Hilfe – ich brauch nen Groschen!

Wissen Sie noch? Ach so, Sie waren in den Achtzigern noch gar nicht geboren. Dann können Sie sich ja gar nicht erinnern. Vor dem – was heute die „Wende“ genannt wird – war das deutsch-deutsche Verkehrsverhältnis „ein wenig“ anders. Die Autofahrtstrecke von Hannover nach Berlin – da gab es nichts mit Schengen und so. Das war ähnlich, wie heute noch zwischen Nord- und Südkorea! Und egal, ob man beabsichtigte etwas zu schmuggeln, zu schnell zu fahren oder dort zu überholen, wo man es nicht durfte – als Westdeutscher hatte man immer ein schlechtes Gewissen.

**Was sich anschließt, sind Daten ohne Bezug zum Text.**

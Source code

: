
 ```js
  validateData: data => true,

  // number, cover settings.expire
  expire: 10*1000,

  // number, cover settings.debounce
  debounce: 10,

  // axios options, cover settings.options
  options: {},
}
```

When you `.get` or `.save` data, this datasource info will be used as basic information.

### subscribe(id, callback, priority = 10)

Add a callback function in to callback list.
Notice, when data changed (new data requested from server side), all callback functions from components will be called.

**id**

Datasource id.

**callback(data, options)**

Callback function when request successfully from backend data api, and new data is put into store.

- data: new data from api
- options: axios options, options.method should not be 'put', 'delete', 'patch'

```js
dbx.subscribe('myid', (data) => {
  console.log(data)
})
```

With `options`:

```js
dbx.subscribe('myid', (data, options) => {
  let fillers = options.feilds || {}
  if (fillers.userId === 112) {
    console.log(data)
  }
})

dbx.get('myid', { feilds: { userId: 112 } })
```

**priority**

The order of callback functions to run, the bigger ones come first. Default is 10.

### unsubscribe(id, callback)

Das war nicht wirklich Angst. Man wollte ja möglichst alles richtigmachen. Aber die Schikanen lauerten geradezu hinter jedem Busch. Auch und vor allem dort, wo man es nicht erwartete. Beispielsweise auch für die vier Asiaten, die schon bei der Einfahrt in den DDR-Kontrollpunkt in der Schlange vor uns aussteigen wollten. Warum auch immer … kurz vor der Passkontrolle standen sie mit ihrem Mietwagen wieder in der Schlange vor uns.

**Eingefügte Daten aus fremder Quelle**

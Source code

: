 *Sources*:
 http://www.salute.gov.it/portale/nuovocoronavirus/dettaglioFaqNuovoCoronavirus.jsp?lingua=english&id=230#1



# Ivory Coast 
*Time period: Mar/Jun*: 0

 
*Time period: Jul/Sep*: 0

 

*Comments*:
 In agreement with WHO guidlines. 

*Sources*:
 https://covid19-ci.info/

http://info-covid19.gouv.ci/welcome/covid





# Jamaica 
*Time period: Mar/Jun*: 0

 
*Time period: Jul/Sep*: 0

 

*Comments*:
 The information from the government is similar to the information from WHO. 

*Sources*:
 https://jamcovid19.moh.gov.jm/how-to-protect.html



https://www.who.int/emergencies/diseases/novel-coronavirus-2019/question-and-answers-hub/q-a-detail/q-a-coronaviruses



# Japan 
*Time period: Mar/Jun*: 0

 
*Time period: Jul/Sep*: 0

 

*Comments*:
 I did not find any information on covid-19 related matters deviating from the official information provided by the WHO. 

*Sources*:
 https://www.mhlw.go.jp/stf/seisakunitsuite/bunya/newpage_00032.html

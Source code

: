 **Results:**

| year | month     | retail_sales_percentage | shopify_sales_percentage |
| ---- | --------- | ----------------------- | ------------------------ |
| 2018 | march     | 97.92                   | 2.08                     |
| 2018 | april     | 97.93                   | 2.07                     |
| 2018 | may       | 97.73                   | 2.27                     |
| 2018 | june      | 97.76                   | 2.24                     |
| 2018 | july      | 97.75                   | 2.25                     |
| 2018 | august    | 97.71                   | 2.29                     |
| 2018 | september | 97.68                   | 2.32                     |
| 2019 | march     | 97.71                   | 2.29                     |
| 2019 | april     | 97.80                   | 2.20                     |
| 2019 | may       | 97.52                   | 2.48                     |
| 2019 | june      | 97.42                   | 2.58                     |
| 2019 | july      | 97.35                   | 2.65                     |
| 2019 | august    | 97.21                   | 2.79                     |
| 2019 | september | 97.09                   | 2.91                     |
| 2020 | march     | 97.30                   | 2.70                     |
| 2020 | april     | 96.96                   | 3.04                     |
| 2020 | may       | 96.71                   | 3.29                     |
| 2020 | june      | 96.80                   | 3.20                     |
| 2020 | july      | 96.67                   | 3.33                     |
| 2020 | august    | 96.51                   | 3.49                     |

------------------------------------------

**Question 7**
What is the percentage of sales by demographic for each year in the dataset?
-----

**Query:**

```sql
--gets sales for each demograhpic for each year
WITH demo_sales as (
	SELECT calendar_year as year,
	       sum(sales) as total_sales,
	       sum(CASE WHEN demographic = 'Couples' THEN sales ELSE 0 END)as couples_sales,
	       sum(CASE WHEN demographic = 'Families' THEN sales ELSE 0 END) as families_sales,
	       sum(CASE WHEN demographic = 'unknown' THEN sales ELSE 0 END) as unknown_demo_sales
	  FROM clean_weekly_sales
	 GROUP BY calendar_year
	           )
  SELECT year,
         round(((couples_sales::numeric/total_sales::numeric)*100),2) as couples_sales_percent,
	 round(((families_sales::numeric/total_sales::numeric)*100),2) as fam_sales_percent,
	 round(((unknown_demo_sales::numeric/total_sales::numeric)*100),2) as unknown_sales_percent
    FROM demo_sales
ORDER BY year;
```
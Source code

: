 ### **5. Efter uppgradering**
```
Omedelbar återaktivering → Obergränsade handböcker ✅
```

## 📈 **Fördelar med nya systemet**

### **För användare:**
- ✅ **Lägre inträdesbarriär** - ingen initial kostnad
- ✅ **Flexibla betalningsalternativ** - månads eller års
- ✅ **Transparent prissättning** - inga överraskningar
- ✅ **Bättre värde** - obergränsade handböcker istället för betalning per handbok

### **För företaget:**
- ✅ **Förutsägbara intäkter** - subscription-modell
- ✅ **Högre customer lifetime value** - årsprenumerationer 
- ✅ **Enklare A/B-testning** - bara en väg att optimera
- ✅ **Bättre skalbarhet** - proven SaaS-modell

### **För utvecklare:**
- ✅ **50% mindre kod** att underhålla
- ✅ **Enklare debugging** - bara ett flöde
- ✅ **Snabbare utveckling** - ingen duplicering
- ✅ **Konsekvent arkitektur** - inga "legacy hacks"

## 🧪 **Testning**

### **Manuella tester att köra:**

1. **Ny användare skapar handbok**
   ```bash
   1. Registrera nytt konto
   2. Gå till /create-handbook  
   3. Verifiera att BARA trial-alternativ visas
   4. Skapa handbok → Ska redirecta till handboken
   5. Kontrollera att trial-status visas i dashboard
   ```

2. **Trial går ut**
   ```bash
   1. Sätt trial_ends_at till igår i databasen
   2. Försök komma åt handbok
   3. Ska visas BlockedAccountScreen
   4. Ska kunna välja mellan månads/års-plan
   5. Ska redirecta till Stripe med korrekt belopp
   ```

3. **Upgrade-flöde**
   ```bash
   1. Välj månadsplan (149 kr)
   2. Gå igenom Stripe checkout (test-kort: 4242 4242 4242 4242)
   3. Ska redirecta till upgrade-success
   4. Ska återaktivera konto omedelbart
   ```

Und dann querte Frau Oberleutnant – in Reitstiefeln, passender Hose, blond und bestaussehend. Sofort sprangen zwei der Asiaten aus dem Wagen, zückten ihre Fotoapparate und lichteten die Genossin ab. So schnell konnten wir im Wagen dahinter gar nicht gucken, wie alle vier aus dem Fahrzeug „verholt“, und – vier-Mann-vier-Ecken – in der Waagerechten den Kontrollpunkt verließen. Ein Grenzer fuhr mit dem Mietwagen hinterher und in wenigen Minuten war der Vorfall Geschichte.

Aber das war es gar nicht, was ich Ihnen erzählen wollte. Ich fuhr, schön immer mit Tempomat und 100 km/h, auf der Strecke von Helmstedt nach Berlin. Es war Sommer, warm, ich hatte mittags gut gegessen und saß so gegen drei Uhr und voller Vorfreude auf einen Kaffee in Westberlin beinahe ein bisschen schläfrig hinter dem Lenkrad. Plötzlich ein Grummeln im Bauch. Sie kennen das und Sie wissen: Wenn ich dem jetzt nachgebe, passiert ein Unglück!

In derselben Sekunde taucht vor mir das Schild Raststätte auf. Gerettet! Der riesige Parkplatz ist völlig frei, wie evakuiert. Ich fahre direkt vor die Klotür und springe aus meinem Auto. Drei Schritte bis zur Klotür und – 10 Pfennig WEST! Ein Blick ins Portemonnaie – nur ein 50-Pfennig-Stück. Beim Weg aus dem Toilettenhäuschen knallen mir die Knie schon verdächtig aneinander… Gleich nebenan ist der Intershop. In diesen Geschäften verkaufte die DDR Westwaren zu Westpreisen und gegen Westgeld. Auch der Laden ist leer.

„Gehören Sie zu einer Reisegruppe? Wenn nicht, dann dürfen Sie hier nicht parken!“ Die junge Frau in dem schmuddeligen graublauen Kittel hätte ich eigentlich ganz freundlich um Wechselgeld bitten wollen. Doch jetzt? Blitzschnell war mir klar: Höflichkeit war in dieser Minute nicht gefragt! „Entweder Sie wechseln mir jetzt diesen Fünfziger oder ich scheiße Ihnen auf den Tresen!! Hatte ich das wirklich gesagt? Ja!

Wie der geölte Blitz war ich mit meinen Groschen in der Toilette verschwunden.

Als ich mit deutlich gelösterem Gesicht Minuten später das Gebäude verließ, stand bereits ein baumlanger Volkspolizist vor mir. Hinter ihm ganz offensichtlich schadenfroh der graublaue Kittel. Dem Vopo habe ich die Geschichte erzählt wie Ihnen jetzt. Als ich danach in meinen Wagen stieg, lachte der immer noch.